__Exercise objective__.
Transcribe exactly, and only, the lines from the one containing "you can do this in the cli by doing" through the last line of the data.
::: Materials provided :::
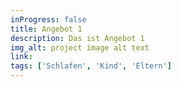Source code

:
 ```yaml
---
inProgress: false
title: Angebot 1
description: Das ist Angebot 1
img_alt: project image alt text
link:
tags: ['Schlafen', 'Kind', 'Eltern']
---
```

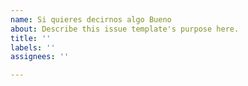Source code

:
 ```yaml
---
name: Si quieres decirnos algo Bueno
about: Describe this issue template's purpose here.
title: ''
labels: ''
assignees: ''

---
```



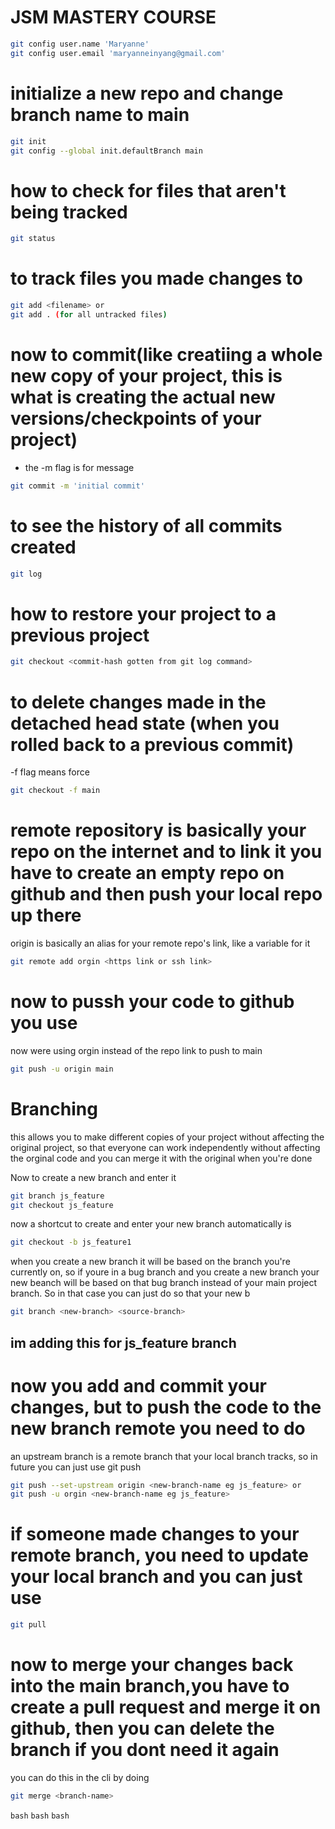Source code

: # JSM MASTERY COURSE


```bash
git config user.name 'Maryanne'
git config user.email 'maryanneinyang@gmail.com'
```

# initialize a new repo and change branch name to main
```bash
git init
git config --global init.defaultBranch main
```

# how to check for files that aren't being tracked
```bash
git status 
```
# to track files you made changes to

```bash
git add <filename> or
git add . (for all untracked files)
```


# now to commit(like creatiing a whole new copy of your project, this is what is creating the actual new versions/checkpoints of your project)

- the -m flag is for message 
  
```bash
git commit -m 'initial commit'
```

# to see the history of all commits created
```bash
git log
```

# how to restore your project to a previous project
```bash
git checkout <commit-hash gotten from git log command>
```
# to delete changes made in the detached head state (when you rolled back to a previous commit)

-f flag means force
```bash
git checkout -f main
```

# remote repository is basically your repo on the internet and to link it you have to create an empty repo on github and then push your local repo up there

origin is basically an alias for your remote repo's link, like a variable for it

```bash
git remote add orgin <https link or ssh link>
```
# now to pussh your code to github you use
now were using orgin instead of the repo link to push to main 
```bash
git push -u origin main
```

# Branching
this allows you to make different copies of your project without affecting the original project, so that everyone can work independently without affecting the orginal code and you can merge it with the original when you're done 

Now to create a new branch and enter it 
```bash
git branch js_feature
git checkout js_feature
```
now a shortcut to create and enter your new branch automatically is 

```bash
git checkout -b js_feature1
```

when you create a new branch it will be based on the branch you're currently on, so if youre in a bug branch and you create a new branch your new beanch will be based on that bug branch instead of your main project branch. So in that case you can just do so that your new b
```bash
git branch <new-branch> <source-branch>
```
## im adding this for js_feature branch

# now you add and commit your changes, but to push the code to the new branch remote you need to do 

an upstream branch is a remote branch that your local branch tracks, so in future you can just use git push
```bash
git push --set-upstream origin <new-branch-name eg js_feature> or
git push -u orgin <new-branch-name eg js_feature>
```

# if someone made changes to your remote branch, you need to update your local branch and you can just use 
```bash
git pull
```

# now to merge your changes back into the main branch,you have to create a pull request and merge it on github, then you can delete the branch if you dont need it again

you can do this in the cli by doing
```bash
git merge <branch-name>
```

```bash```
```bash```
```bash```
:::
__Answer to the exercise__.
you can do this in the cli by doing
```bash
git merge <branch-name>
```

```bash```
```bash```
```bash```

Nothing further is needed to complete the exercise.